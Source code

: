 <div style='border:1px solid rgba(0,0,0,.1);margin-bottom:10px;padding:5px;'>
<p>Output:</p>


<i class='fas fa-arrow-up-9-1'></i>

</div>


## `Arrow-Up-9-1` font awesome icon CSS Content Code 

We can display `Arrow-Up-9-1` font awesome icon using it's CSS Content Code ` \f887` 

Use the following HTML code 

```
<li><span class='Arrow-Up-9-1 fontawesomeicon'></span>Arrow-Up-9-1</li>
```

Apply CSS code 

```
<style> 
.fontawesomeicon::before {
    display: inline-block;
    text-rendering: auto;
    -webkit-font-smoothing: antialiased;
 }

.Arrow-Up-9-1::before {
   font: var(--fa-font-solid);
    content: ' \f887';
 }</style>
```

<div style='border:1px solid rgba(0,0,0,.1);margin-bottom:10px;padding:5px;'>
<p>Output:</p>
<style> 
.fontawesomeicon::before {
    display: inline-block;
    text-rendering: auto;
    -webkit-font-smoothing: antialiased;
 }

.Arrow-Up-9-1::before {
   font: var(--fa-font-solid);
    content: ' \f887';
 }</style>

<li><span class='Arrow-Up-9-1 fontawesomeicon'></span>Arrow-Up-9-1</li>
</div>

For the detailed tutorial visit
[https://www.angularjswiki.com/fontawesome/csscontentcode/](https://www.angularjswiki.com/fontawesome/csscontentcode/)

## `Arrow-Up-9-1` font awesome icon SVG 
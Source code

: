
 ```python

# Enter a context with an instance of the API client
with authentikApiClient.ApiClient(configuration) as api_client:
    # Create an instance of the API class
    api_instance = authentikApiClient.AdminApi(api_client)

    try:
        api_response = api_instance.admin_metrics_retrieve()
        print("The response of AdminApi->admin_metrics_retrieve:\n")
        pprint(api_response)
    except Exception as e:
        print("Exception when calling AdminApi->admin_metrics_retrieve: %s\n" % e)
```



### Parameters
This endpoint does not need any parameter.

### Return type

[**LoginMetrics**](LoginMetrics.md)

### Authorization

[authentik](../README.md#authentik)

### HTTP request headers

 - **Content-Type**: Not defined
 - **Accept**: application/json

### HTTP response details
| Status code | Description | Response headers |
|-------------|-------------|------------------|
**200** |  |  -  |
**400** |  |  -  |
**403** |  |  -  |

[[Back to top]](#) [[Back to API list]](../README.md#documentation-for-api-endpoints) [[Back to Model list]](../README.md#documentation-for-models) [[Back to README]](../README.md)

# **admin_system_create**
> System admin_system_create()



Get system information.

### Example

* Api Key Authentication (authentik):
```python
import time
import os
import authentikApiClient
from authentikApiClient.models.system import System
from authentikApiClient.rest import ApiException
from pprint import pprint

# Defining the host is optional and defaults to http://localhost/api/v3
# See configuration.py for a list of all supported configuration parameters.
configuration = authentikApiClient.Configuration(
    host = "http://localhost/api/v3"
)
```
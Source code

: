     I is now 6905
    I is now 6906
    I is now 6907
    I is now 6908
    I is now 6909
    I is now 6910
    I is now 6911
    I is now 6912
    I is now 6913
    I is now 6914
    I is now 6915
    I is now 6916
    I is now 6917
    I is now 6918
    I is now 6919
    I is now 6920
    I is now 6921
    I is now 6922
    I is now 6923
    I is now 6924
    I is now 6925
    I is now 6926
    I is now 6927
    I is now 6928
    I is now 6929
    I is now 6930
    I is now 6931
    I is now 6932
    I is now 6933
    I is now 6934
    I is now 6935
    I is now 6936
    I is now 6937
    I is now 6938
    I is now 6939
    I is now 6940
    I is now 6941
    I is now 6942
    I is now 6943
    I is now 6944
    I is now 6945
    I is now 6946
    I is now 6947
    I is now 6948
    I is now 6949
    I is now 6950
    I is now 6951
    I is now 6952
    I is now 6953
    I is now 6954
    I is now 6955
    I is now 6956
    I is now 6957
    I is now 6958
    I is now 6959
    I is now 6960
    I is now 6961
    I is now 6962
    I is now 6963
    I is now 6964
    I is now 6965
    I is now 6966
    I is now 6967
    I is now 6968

→ Work to be completed
Search the listing above for lines containing "padding", and copy them.

→ Answer below
: <div style='border:1px solid rgba(0,0,0,.1);margin-bottom:10px;padding:5px;'>
<div style='border:1px solid rgba(0,0,0,.1);margin-bottom:10px;padding:5px;'>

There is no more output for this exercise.